Complete Guide to Docker Healthchecks and Restart Policies

Your Jellyfin container is running. Docker says it’s healthy. But the web UI returns a blank page and nobody can stream anything. Docker’s default “running” status only tells you the process hasn’t crashed — it says nothing about whether the service actually works.

Docker healthchecks fix this. They let you define what “healthy” actually means for each container, and combined with restart policies, they create a self-healing setup where broken services recover automatically without you waking up at 3 AM.

This guide covers everything: how healthchecks work, how to write good ones, restart policy options, and how to wire them together in Docker Compose for a bulletproof self-hosted stack.

Why Default Docker Status Isn’t Enough

By default, Docker tracks one thing: is the main process (PID 1) running? If yes, the container is “running.” If not, it exited.

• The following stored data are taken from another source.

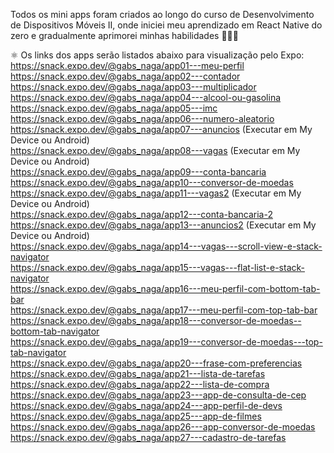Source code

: Todos os mini apps foram criados ao longo do curso de Desenvolvimento de Dispositivos Móveis II, onde iniciei meu aprendizado em React Native do zero e gradualmente aprimorei minhas habilidades 👩‍💻✨

⚛ Os links dos apps serão listados abaixo para visualização pelo Expo:  
https://snack.expo.dev/@gabs_naga/app01---meu-perfil  
https://snack.expo.dev/@gabs_naga/app02---contador  
https://snack.expo.dev/@gabs_naga/app03---multiplicador  
https://snack.expo.dev/@gabs_naga/app04---alcool-ou-gasolina  
https://snack.expo.dev/@gabs_naga/app05---imc  
https://snack.expo.dev/@gabs_naga/app06---numero-aleatorio  
https://snack.expo.dev/@gabs_naga/app07---anuncios  (Executar em My Device ou Android)  
https://snack.expo.dev/@gabs_naga/app08---vagas     (Executar em My Device ou Android)  
https://snack.expo.dev/@gabs_naga/app09---conta-bancaria  
https://snack.expo.dev/@gabs_naga/app10---conversor-de-moedas  
https://snack.expo.dev/@gabs_naga/app11---vagas2    (Executar em My Device ou Android)  
https://snack.expo.dev/@gabs_naga/app12---conta-bancaria-2  
https://snack.expo.dev/@gabs_naga/app13---anuncios2   (Executar em My Device ou Android)  
https://snack.expo.dev/@gabs_naga/app14---vagas---scroll-view-e-stack-navigator       
https://snack.expo.dev/@gabs_naga/app15---vagas---flat-list-e-stack-navigator    
https://snack.expo.dev/@gabs_naga/app16---meu-perfil-com-bottom-tab-bar  
https://snack.expo.dev/@gabs_naga/app17---meu-perfil-com-top-tab-bar   
https://snack.expo.dev/@gabs_naga/app18---conversor-de-moedas--bottom-tab-navigator    
https://snack.expo.dev/@gabs_naga/app19---conversor-de-moedas---top-tab-navigator    
https://snack.expo.dev/@gabs_naga/app20---frase-com-preferencias    
https://snack.expo.dev/@gabs_naga/app21---lista-de-tarefas      
https://snack.expo.dev/@gabs_naga/app22---lista-de-compra       
https://snack.expo.dev/@gabs_naga/app23---app-de-consulta-de-cep      
https://snack.expo.dev/@gabs_naga/app24---app-perfil-de-devs   
https://snack.expo.dev/@gabs_naga/app25---app-de-filmes      
https://snack.expo.dev/@gabs_naga/app26---app-conversor-de-moedas    
https://snack.expo.dev/@gabs_naga/app27---cadastro-de-tarefas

This misses a huge category of failures:

  • Deadlocked processes — the app is running but frozen, not accepting connections
  • Database connection loss — the app started but can’t reach its database
  • OOM degradation — the container is alive but thrashing on memory, effectively unusable
  • Config errors — the service started but loaded bad config and returns 500s on every request
  • Port conflicts — the process is running but not bound to the expected port

Healthchecks let you probe the actual service behavior, not just process existence.

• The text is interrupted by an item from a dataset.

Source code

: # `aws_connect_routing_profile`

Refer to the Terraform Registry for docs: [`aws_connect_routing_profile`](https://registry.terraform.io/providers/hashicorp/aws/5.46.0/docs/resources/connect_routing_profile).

How Docker Healthchecks Work

A healthcheck is a command that Docker runs inside the container at regular intervals. Based on the exit code, Docker marks the container as one of three states:

StateMeaning
startingContainer just started, still within the start period
healthyHealthcheck command returned exit code 0
unhealthyHealthcheck failed more times than the retry threshold

The key parameters:

  • test — The command to run
  • interval — How often to run the check (default: 30s)
  • timeout — How long to wait for the check to complete (default: 30s)
  • retries — How many consecutive failures before marking unhealthy (default: 3)
  • start_period — Grace period after container start where failures don’t count (default: 0s)
  • start_interval — Check interval during the start period (Docker 25+, default: 5s)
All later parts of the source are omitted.